# RAW DATA:
++++++++++

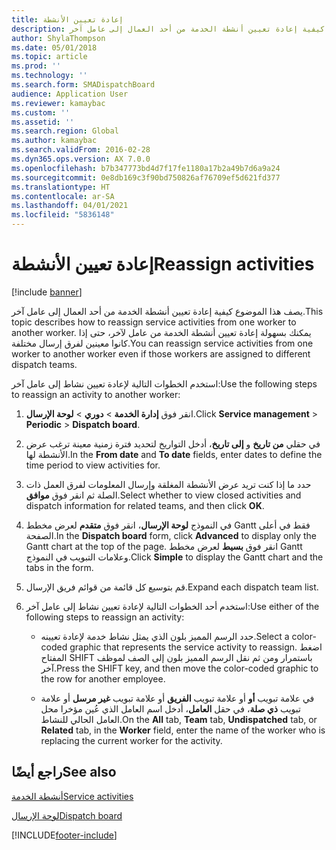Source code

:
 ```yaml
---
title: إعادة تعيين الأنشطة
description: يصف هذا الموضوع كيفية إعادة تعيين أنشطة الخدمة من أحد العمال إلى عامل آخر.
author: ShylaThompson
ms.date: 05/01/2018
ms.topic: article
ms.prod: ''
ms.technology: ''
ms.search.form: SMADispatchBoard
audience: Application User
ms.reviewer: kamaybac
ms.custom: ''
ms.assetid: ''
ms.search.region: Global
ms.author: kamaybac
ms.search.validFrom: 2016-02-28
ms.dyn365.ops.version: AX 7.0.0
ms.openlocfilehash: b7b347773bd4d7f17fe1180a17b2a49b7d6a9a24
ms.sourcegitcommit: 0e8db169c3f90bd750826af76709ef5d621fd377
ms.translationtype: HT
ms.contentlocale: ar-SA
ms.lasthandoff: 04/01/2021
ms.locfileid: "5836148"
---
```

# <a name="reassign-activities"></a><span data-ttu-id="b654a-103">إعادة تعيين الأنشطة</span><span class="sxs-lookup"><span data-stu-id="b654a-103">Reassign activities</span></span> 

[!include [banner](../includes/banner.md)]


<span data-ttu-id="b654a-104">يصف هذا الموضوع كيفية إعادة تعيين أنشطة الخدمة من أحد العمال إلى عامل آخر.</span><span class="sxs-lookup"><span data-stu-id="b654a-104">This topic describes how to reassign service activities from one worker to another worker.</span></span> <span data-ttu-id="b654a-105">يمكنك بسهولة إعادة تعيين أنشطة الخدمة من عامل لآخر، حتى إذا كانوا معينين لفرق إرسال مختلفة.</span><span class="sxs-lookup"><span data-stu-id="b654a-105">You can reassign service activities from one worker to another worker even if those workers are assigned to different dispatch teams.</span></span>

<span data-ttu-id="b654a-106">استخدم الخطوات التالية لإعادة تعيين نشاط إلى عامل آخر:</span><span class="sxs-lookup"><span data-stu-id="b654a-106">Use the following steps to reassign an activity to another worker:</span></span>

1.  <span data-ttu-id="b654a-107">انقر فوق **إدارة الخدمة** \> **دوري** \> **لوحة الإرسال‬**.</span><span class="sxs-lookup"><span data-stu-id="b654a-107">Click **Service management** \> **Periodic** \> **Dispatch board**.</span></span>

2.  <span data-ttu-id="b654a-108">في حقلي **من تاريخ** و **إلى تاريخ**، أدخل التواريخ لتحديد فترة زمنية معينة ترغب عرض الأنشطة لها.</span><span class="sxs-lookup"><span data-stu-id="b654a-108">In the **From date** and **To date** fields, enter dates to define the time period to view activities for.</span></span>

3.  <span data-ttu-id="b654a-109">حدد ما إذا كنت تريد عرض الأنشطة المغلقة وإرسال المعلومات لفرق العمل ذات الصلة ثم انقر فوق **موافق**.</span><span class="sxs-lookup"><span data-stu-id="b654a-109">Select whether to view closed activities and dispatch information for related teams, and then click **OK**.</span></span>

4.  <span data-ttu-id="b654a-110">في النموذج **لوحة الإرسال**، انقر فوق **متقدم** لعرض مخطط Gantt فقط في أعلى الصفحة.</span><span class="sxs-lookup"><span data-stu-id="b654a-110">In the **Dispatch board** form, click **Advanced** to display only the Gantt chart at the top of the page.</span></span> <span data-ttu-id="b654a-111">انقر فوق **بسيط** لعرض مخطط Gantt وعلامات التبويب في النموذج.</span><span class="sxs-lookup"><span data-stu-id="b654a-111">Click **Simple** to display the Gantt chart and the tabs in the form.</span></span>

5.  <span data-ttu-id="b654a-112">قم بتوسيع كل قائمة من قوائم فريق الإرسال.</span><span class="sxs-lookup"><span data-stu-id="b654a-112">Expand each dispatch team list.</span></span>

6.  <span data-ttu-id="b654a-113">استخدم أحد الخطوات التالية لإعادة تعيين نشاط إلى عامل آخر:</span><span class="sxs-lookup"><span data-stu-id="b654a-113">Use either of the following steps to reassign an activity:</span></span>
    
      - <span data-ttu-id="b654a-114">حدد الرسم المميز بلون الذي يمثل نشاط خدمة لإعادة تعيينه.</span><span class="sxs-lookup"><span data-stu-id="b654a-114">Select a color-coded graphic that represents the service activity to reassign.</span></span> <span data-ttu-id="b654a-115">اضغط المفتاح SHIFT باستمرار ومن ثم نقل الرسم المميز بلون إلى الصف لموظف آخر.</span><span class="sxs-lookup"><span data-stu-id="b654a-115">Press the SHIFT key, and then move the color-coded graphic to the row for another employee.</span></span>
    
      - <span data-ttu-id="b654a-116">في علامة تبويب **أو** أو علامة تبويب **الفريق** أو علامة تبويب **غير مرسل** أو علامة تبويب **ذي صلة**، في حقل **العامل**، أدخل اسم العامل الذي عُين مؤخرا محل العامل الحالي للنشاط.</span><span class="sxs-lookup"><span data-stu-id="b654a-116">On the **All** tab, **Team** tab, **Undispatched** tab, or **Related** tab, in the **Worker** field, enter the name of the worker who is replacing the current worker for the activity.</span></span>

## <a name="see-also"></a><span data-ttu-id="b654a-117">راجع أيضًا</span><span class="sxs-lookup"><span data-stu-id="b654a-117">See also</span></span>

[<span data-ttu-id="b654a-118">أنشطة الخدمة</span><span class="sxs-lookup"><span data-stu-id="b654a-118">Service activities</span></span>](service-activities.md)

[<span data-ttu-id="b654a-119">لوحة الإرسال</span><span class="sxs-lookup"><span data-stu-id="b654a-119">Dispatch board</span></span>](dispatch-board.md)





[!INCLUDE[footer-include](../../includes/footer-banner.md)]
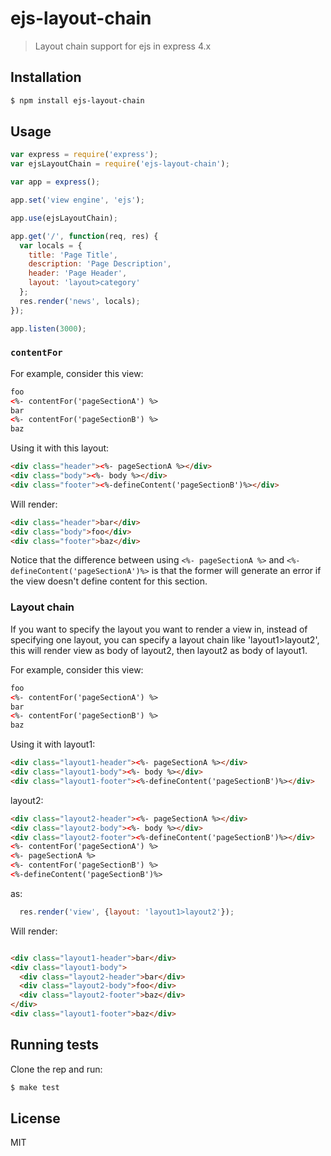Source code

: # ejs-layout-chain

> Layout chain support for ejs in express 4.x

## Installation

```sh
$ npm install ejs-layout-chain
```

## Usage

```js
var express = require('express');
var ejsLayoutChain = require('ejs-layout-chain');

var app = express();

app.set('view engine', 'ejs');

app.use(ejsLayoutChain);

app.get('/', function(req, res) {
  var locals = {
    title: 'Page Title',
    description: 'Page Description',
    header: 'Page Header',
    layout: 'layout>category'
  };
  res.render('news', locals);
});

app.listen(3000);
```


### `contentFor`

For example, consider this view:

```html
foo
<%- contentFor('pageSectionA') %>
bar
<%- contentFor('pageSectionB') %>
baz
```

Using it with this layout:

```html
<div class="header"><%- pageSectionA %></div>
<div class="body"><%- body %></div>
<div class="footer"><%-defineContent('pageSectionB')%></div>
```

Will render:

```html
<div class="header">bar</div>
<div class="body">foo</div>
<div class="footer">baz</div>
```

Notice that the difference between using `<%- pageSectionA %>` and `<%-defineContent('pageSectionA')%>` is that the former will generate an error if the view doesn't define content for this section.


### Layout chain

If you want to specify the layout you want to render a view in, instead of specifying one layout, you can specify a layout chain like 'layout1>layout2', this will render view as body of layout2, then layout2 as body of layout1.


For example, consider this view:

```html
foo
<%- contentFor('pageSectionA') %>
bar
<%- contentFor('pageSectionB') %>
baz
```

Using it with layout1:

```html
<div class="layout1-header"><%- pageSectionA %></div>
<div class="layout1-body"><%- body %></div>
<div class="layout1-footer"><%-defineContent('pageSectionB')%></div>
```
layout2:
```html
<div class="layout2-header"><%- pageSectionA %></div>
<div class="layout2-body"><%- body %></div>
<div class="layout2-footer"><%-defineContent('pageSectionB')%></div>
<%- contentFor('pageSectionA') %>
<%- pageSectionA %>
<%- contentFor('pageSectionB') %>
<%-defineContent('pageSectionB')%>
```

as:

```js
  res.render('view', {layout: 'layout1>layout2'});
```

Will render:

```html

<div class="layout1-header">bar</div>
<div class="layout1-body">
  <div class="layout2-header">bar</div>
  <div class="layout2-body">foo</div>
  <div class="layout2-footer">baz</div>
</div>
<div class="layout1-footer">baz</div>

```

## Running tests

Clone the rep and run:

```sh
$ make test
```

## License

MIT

++++++++++

# TRY IT:
Working through the records, find each line containing the word "that" and copy it.

# EXERCISE ANSWER:
      - <span data-ttu-id="b654a-114">حدد الرسم المميز بلون الذي يمثل نشاط خدمة لإعادة تعيينه.</span><span class="sxs-lookup"><span data-stu-id="b654a-114">Select a color-coded graphic that represents the service activity to reassign.</span></span> <span data-ttu-id="b654a-115">اضغط المفتاح SHIFT باستمرار ومن ثم نقل الرسم المميز بلون إلى الصف لموظف آخر.</span><span class="sxs-lookup"><span data-stu-id="b654a-115">Press the SHIFT key, and then move the color-coded graphic to the row for another employee.</span></span>
Notice that the difference between using `<%- pageSectionA %>` and `<%-defineContent('pageSectionA')%>` is that the former will generate an error if the view doesn't define content for this section.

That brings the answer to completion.